[PROVIDED DATA]
- Opening Delimiter -

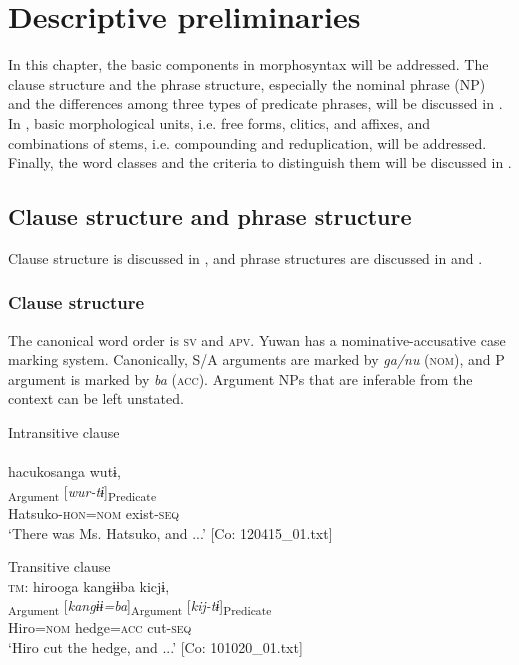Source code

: \chapter{Descriptive preliminaries}\label{chap:4}

In this chapter, the basic components in morphosyntax will be addressed. The clause structure and the phrase structure, especially the nominal phrase (NP) and the differences among three types of predicate phrases, will be discussed in . In , basic morphological units, i.e. free forms, clitics, and affixes, and combinations of stems, i.e. compounding and reduplication, will be addressed. Finally, the word classes and the criteria to distinguish them will be discussed in .

\section{Clause structure and phrase structure}\label{sec:4.1}

Clause structure is discussed in , and phrase structures are discussed in  and .

\subsection{Clause structure}\label{sec:4.1.1}

The canonical word order is \textsc{sv} and \textsc{apv}. Yuwan has a nominative-accusative case marking system. Canonically, S/A arguments are marked by \textit{ga/nu} (\textsc{nom}), and P argument is marked by \textit{ba} (\textsc{acc}). Argument NPs that are inferable from the context can be left unstated.

\ea\label{ex:4.1}
\ea  Intransitive clause\\\label{ex:4.1a}\\
    \glll    hacukosanga  wutɨ,\\
      [\textit{hacuko-san=ga}]\textsubscript{Argument}  [\textit{wur-tɨ}]\textsubscript{Predicate}\\
      Hatsuko-\textsc{hon}=\textsc{nom}  exist-\textsc{seq}\\
      \glt       ‘There was Ms. Hatsuko, and ...’ [Co: 120415\_01.txt]

\ex Transitive clause\\\label{ex:4.1b}
\glll    \textsc{tm}:  hirooga  kangɨɨba  kicjɨ,\\
      [\textit{hiroo=ga}]\textsubscript{Argument}  [\textit{kangɨɨ=ba}]\textsubscript{Argument}  [\textit{kij-tɨ}]\textsubscript{Predicate}\\
      Hiro=\textsc{nom}  hedge=\textsc{acc}  cut-\textsc{seq}\\
      \glt       ‘Hiro cut the hedge, and ...’ [Co: 101020\_01.txt]
    \z
\z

- Closing Delimiter -

[REQUIREMENT] Please say how many lines in the records above contain the string "glll", giving no other words.

[YOUR RESPONSE] 2